Memories of those times were triggered when we were arranging for the piece you'll find on Dusty in this issue of Interview ("Dusty, the Celt of the Earth," page 106). As I recalled those earlier times and the day I returned from my trip (eager for once to get to school because I had a Dusty story), other things occurred to me, too. I realized that I had no memory of talking to my friends about what I'd seen and heard and felt before I got on that plane. I'd been to visit my grandmother in South Africa, where I had lived until we immigrated to Scotland a few years before. What had been so shocking to us when we'd lived there was now even more shockingly abhorrent.

The rule of apartheid and all that came with it made South Africa feel like another planet, a terrifying, ignorant, paranoid planet where whiteness meant people were free and color meant they were not. Beyond a general discussion of how awful such a system was, I doubt that I went into the physical and emotional horror of a place where the color of one's skin was used as a right to power or the equivalent of a branding iron. My Scottish friends, who were all white and who had spent their entire lives in that tiny, sheltered, peaceful country, had no experience with these things. I probably kept them to myself. Dusty was our common ground.

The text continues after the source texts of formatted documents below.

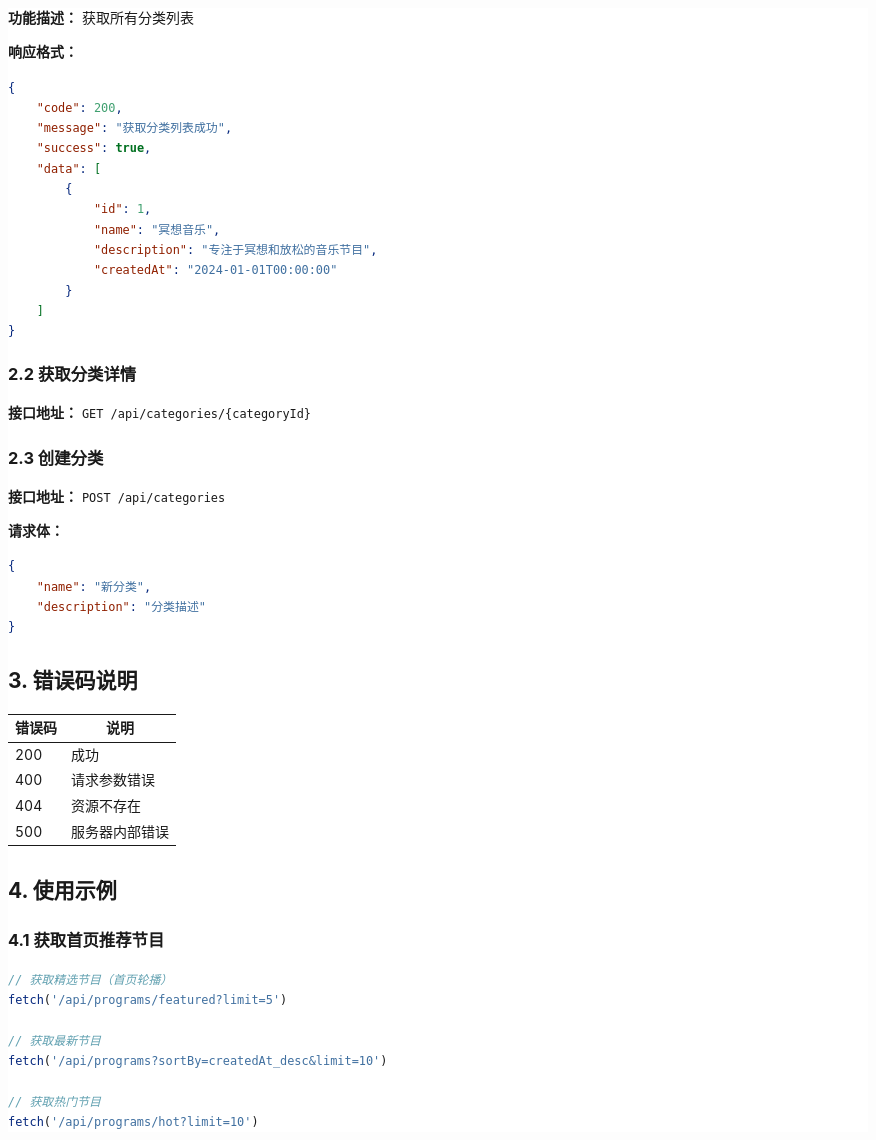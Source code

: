 **功能描述：** 获取所有分类列表

**响应格式：**
```json
{
    "code": 200,
    "message": "获取分类列表成功",
    "success": true,
    "data": [
        {
            "id": 1,
            "name": "冥想音乐",
            "description": "专注于冥想和放松的音乐节目",
            "createdAt": "2024-01-01T00:00:00"
        }
    ]
}
```

### 2.2 获取分类详情
**接口地址：** `GET /api/categories/{categoryId}`

### 2.3 创建分类
**接口地址：** `POST /api/categories`

**请求体：**
```json
{
    "name": "新分类",
    "description": "分类描述"
}
```

## 3. 错误码说明

| 错误码 | 说明 |
|--------|------|
| 200 | 成功 |
| 400 | 请求参数错误 |
| 404 | 资源不存在 |
| 500 | 服务器内部错误 |

## 4. 使用示例

### 4.1 获取首页推荐节目
```javascript
// 获取精选节目（首页轮播）
fetch('/api/programs/featured?limit=5')

// 获取最新节目
fetch('/api/programs?sortBy=createdAt_desc&limit=10')

// 获取热门节目
fetch('/api/programs/hot?limit=10')
```
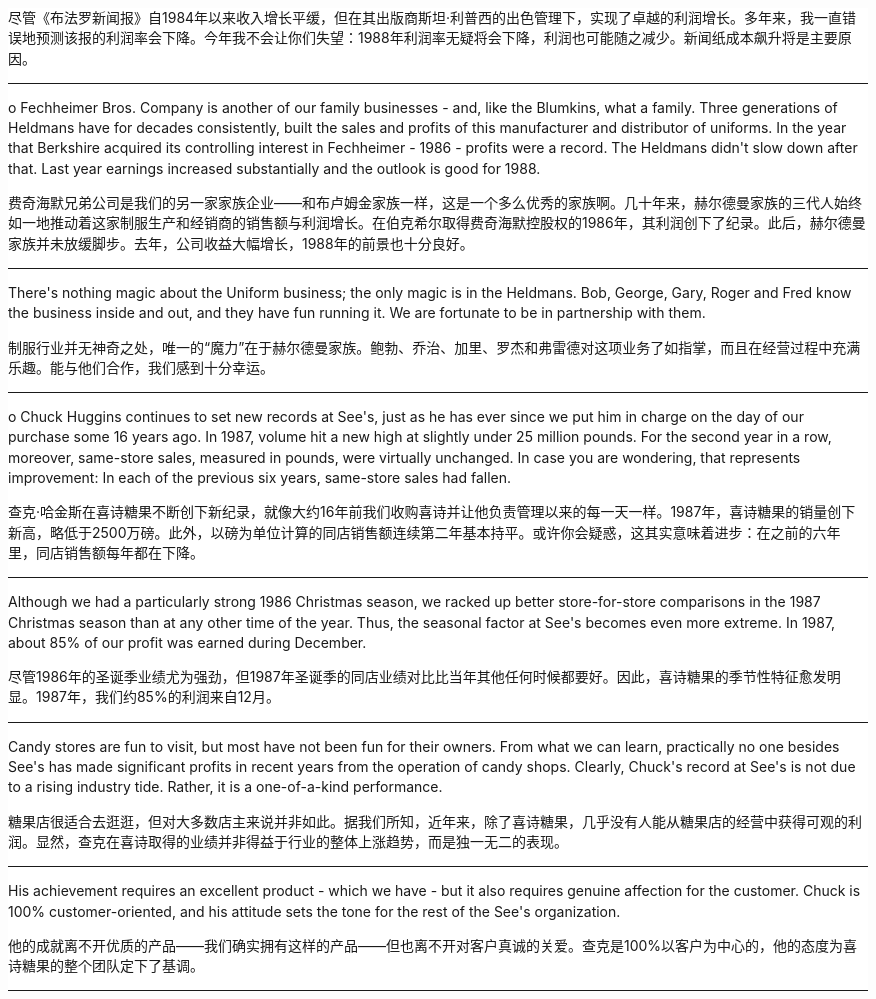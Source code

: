 尽管《布法罗新闻报》自1984年以来收入增长平缓，但在其出版商斯坦·利普西的出色管理下，实现了卓越的利润增长。多年来，我一直错误地预测该报的利润率会下降。今年我不会让你们失望：1988年利润率无疑将会下降，利润也可能随之减少。新闻纸成本飙升将是主要原因。

---

o Fechheimer Bros. Company is another of our family businesses - and, like the Blumkins, what a family. Three generations of Heldmans have for decades consistently, built the sales and profits of this manufacturer and distributor of uniforms. In the year that Berkshire acquired its controlling interest in Fechheimer - 1986 - profits were a record. The Heldmans didn't slow down after that. Last year earnings increased substantially and the outlook is good for 1988.

费奇海默兄弟公司是我们的另一家家族企业——和布卢姆金家族一样，这是一个多么优秀的家族啊。几十年来，赫尔德曼家族的三代人始终如一地推动着这家制服生产和经销商的销售额与利润增长。在伯克希尔取得费奇海默控股权的1986年，其利润创下了纪录。此后，赫尔德曼家族并未放缓脚步。去年，公司收益大幅增长，1988年的前景也十分良好。

---

There's nothing magic about the Uniform business; the only magic is in the Heldmans. Bob, George, Gary, Roger and Fred know the business inside and out, and they have fun running it. We are fortunate to be in partnership with them.

制服行业并无神奇之处，唯一的“魔力”在于赫尔德曼家族。鲍勃、乔治、加里、罗杰和弗雷德对这项业务了如指掌，而且在经营过程中充满乐趣。能与他们合作，我们感到十分幸运。

---

o Chuck Huggins continues to set new records at See's, just as he has ever since we put him in charge on the day of our purchase some 16 years ago. In 1987, volume hit a new high at slightly under 25 million pounds. For the second year in a row, moreover, same-store sales, measured in pounds, were virtually unchanged. In case you are wondering, that represents improvement: In each of the previous six years, same-store sales had fallen.

查克·哈金斯在喜诗糖果不断创下新纪录，就像大约16年前我们收购喜诗并让他负责管理以来的每一天一样。1987年，喜诗糖果的销量创下新高，略低于2500万磅。此外，以磅为单位计算的同店销售额连续第二年基本持平。或许你会疑惑，这其实意味着进步：在之前的六年里，同店销售额每年都在下降。

---

Although we had a particularly strong 1986 Christmas season, we racked up better store-for-store comparisons in the 1987 Christmas season than at any other time of the year. Thus, the seasonal factor at See's becomes even more extreme. In 1987, about 85% of our profit was earned during December.

尽管1986年的圣诞季业绩尤为强劲，但1987年圣诞季的同店业绩对比比当年其他任何时候都要好。因此，喜诗糖果的季节性特征愈发明显。1987年，我们约85%的利润来自12月。

---

Candy stores are fun to visit, but most have not been fun for their owners. From what we can learn, practically no one besides See's has made significant profits in recent years from the operation of candy shops. Clearly, Chuck's record at See's is not due to a rising industry tide. Rather, it is a one-of-a-kind performance.

糖果店很适合去逛逛，但对大多数店主来说并非如此。据我们所知，近年来，除了喜诗糖果，几乎没有人能从糖果店的经营中获得可观的利润。显然，查克在喜诗取得的业绩并非得益于行业的整体上涨趋势，而是独一无二的表现。

---

His achievement requires an excellent product - which we have - but it also requires genuine affection for the customer. Chuck is 100% customer-oriented, and his attitude sets the tone for the rest of the See's organization.

他的成就离不开优质的产品——我们确实拥有这样的产品——但也离不开对客户真诚的关爱。查克是100%以客户为中心的，他的态度为喜诗糖果的整个团队定下了基调。

---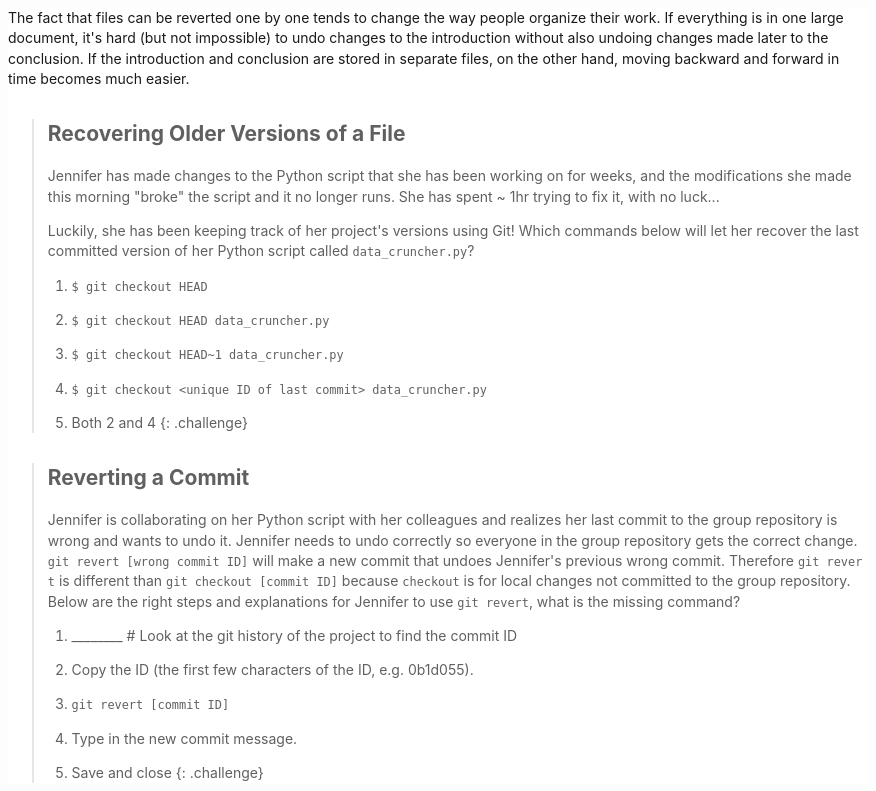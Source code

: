 The fact that files can be reverted one by one
tends to change the way people organize their work.
If everything is in one large document,
it's hard (but not impossible) to undo changes to the introduction
without also undoing changes made later to the conclusion.
If the introduction and conclusion are stored in separate files,
on the other hand,
moving backward and forward in time becomes much easier.

> ## Recovering Older Versions of a File
>
> Jennifer has made changes to the Python script that she has been working on for weeks, and the
> modifications she made this morning "broke" the script and it no longer runs. She has spent
> ~ 1hr trying to fix it, with no luck...
>
> Luckily, she has been keeping track of her project's versions using Git! Which commands below will
> let her recover the last committed version of her Python script called
> `data_cruncher.py`?
>
> 1. `$ git checkout HEAD`
>
> 2. `$ git checkout HEAD data_cruncher.py`
>
> 3. `$ git checkout HEAD~1 data_cruncher.py`
>
> 4. `$ git checkout <unique ID of last commit> data_cruncher.py`
>
> 5. Both 2 and 4
{: .challenge}

> ## Reverting a Commit
>
> Jennifer is collaborating on her Python script with her colleagues and
> realizes her last commit to the group repository is wrong and wants to
> undo it.  Jennifer needs to undo correctly so everyone in the group
> repository gets the correct change.  `git revert [wrong commit ID]`
> will make a new commit that undoes Jennifer's previous wrong
> commit. Therefore `git revert` is different than `git checkout [commit
> ID]` because `checkout` is for local changes not committed to the
> group repository.  Below are the right steps and explanations for
> Jennifer to use `git revert`, what is the missing command?
>
> 1. ________ # Look at the git history of the project to find the commit ID
>
> 2. Copy the ID (the first few characters of the ID, e.g. 0b1d055).
>
> 3. `git revert [commit ID]`
>
> 4. Type in the new commit message.
>
> 5. Save and close
{: .challenge}
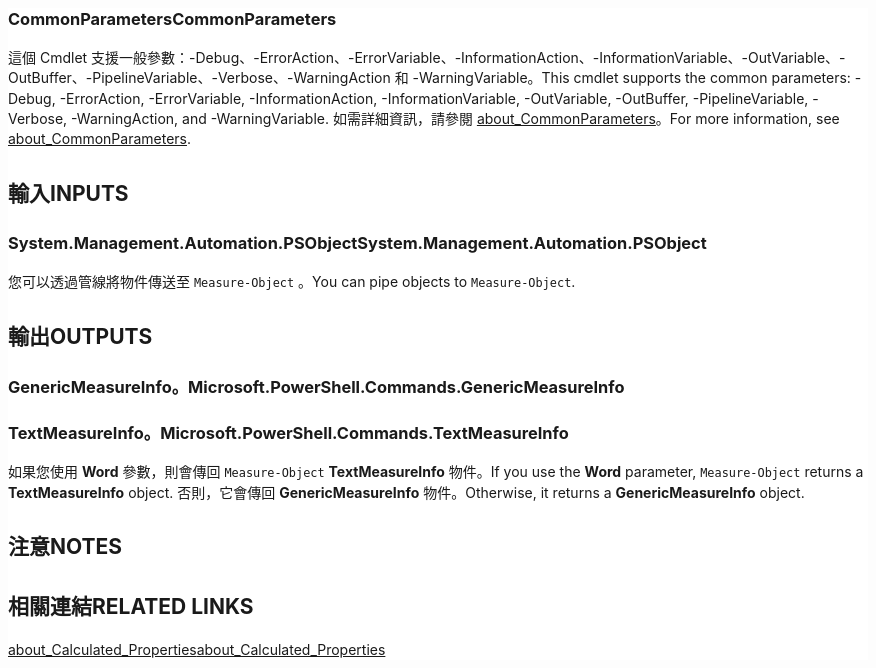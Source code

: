 ### <span data-ttu-id="7564b-197">CommonParameters</span><span class="sxs-lookup"><span data-stu-id="7564b-197">CommonParameters</span></span>

<span data-ttu-id="7564b-198">這個 Cmdlet 支援一般參數：-Debug、-ErrorAction、-ErrorVariable、-InformationAction、-InformationVariable、-OutVariable、-OutBuffer、-PipelineVariable、-Verbose、-WarningAction 和 -WarningVariable。</span><span class="sxs-lookup"><span data-stu-id="7564b-198">This cmdlet supports the common parameters: -Debug, -ErrorAction, -ErrorVariable, -InformationAction, -InformationVariable, -OutVariable, -OutBuffer, -PipelineVariable, -Verbose, -WarningAction, and -WarningVariable.</span></span> <span data-ttu-id="7564b-199">如需詳細資訊，請參閱 [about_CommonParameters](https://go.microsoft.com/fwlink/?LinkID=113216)。</span><span class="sxs-lookup"><span data-stu-id="7564b-199">For more information, see [about_CommonParameters](https://go.microsoft.com/fwlink/?LinkID=113216).</span></span>

## <span data-ttu-id="7564b-200">輸入</span><span class="sxs-lookup"><span data-stu-id="7564b-200">INPUTS</span></span>

### <span data-ttu-id="7564b-201">System.Management.Automation.PSObject</span><span class="sxs-lookup"><span data-stu-id="7564b-201">System.Management.Automation.PSObject</span></span>

<span data-ttu-id="7564b-202">您可以透過管線將物件傳送至 `Measure-Object` 。</span><span class="sxs-lookup"><span data-stu-id="7564b-202">You can pipe objects to `Measure-Object`.</span></span>

## <span data-ttu-id="7564b-203">輸出</span><span class="sxs-lookup"><span data-stu-id="7564b-203">OUTPUTS</span></span>

### <span data-ttu-id="7564b-204">GenericMeasureInfo。</span><span class="sxs-lookup"><span data-stu-id="7564b-204">Microsoft.PowerShell.Commands.GenericMeasureInfo</span></span>

### <span data-ttu-id="7564b-205">TextMeasureInfo。</span><span class="sxs-lookup"><span data-stu-id="7564b-205">Microsoft.PowerShell.Commands.TextMeasureInfo</span></span>

<span data-ttu-id="7564b-206">如果您使用 **Word** 參數，則會傳回 `Measure-Object` **TextMeasureInfo** 物件。</span><span class="sxs-lookup"><span data-stu-id="7564b-206">If you use the **Word** parameter, `Measure-Object` returns a **TextMeasureInfo** object.</span></span>
<span data-ttu-id="7564b-207">否則，它會傳回 **GenericMeasureInfo** 物件。</span><span class="sxs-lookup"><span data-stu-id="7564b-207">Otherwise, it returns a **GenericMeasureInfo** object.</span></span>

## <span data-ttu-id="7564b-208">注意</span><span class="sxs-lookup"><span data-stu-id="7564b-208">NOTES</span></span>

## <span data-ttu-id="7564b-209">相關連結</span><span class="sxs-lookup"><span data-stu-id="7564b-209">RELATED LINKS</span></span>

[<span data-ttu-id="7564b-210">about_Calculated_Properties</span><span class="sxs-lookup"><span data-stu-id="7564b-210">about_Calculated_Properties</span></span>](../Microsoft.PowerShell.Core/About/about_Calculated_Properties.md)
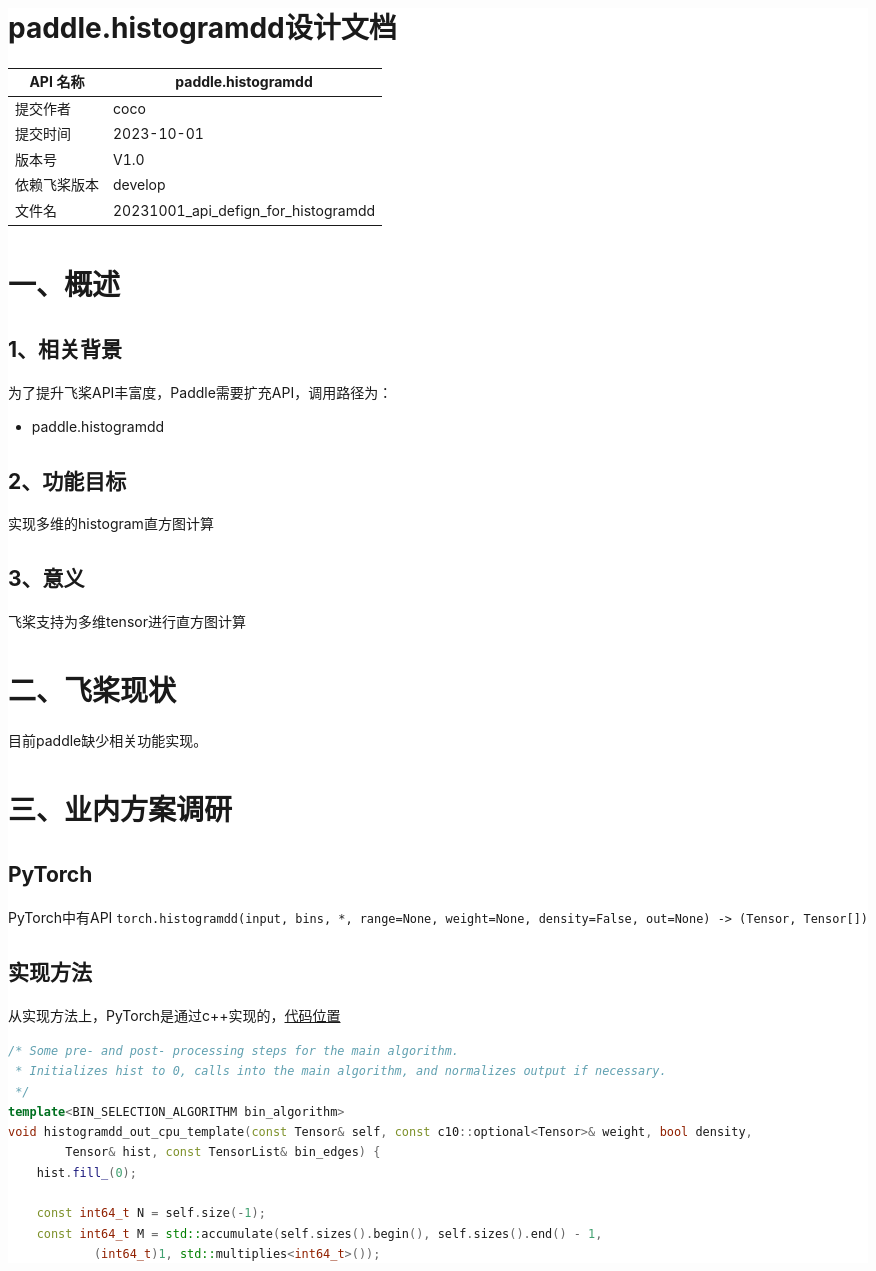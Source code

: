 # paddle.histogramdd设计文档

| API 名称     | paddle.histogramdd                  |
| ------------ | ----------------------------------- |
| 提交作者     | coco                                |
| 提交时间     | 2023-10-01                          |
| 版本号       | V1.0                                |
| 依赖飞桨版本 | develop                             |
| 文件名       | 20231001_api_defign_for_histogramdd |

# 一、概述

## 1、相关背景

为了提升飞桨API丰富度，Paddle需要扩充API，调用路径为：

- paddle.histogramdd

## 2、功能目标

实现多维的histogram直方图计算

## 3、意义

飞桨支持为多维tensor进行直方图计算

# 二、飞桨现状

目前paddle缺少相关功能实现。

# 三、业内方案调研

## PyTorch

PyTorch中有API `torch.histogramdd(input, bins, *, range=None, weight=None, density=False, out=None) -> (Tensor, Tensor[])` 

## 实现方法

从实现方法上，PyTorch是通过c++实现的，[代码位置](https://github.com/pytorch/pytorch/blob/e4414716d55c14d86298d6434e23d47605532cca/aten/src/ATen/native/cpu/HistogramKernel.cpp#L207-L255)

```cpp
/* Some pre- and post- processing steps for the main algorithm.
 * Initializes hist to 0, calls into the main algorithm, and normalizes output if necessary.
 */
template<BIN_SELECTION_ALGORITHM bin_algorithm>
void histogramdd_out_cpu_template(const Tensor& self, const c10::optional<Tensor>& weight, bool density,
        Tensor& hist, const TensorList& bin_edges) {
    hist.fill_(0);

    const int64_t N = self.size(-1);
    const int64_t M = std::accumulate(self.sizes().begin(), self.sizes().end() - 1,
            (int64_t)1, std::multiplies<int64_t>());

```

Back then, I didn't analyze why I loved her voice so much. But the other day, during an editorial meeting here at Interview, we got to talking about her career as a musician and somebody said that when she first began, many people couldn't tell if she was black or white or a woman or a man. The voice crossed over so much that she couldn't be defined. That's it, I thought. It was the voice that went beyond the usual polarities of man or woman, black or white. Little did I know that there was a kind of symbolism in her being on the plane, since she embodied the opposite of the divisions that were the rule in South Africa. And little did I know, when this magazine asked RuPaul to interview her, how perfect the pairing would be. I'd just thought RuPaul was a big fan. I hadn't remembered that Dusty had this history.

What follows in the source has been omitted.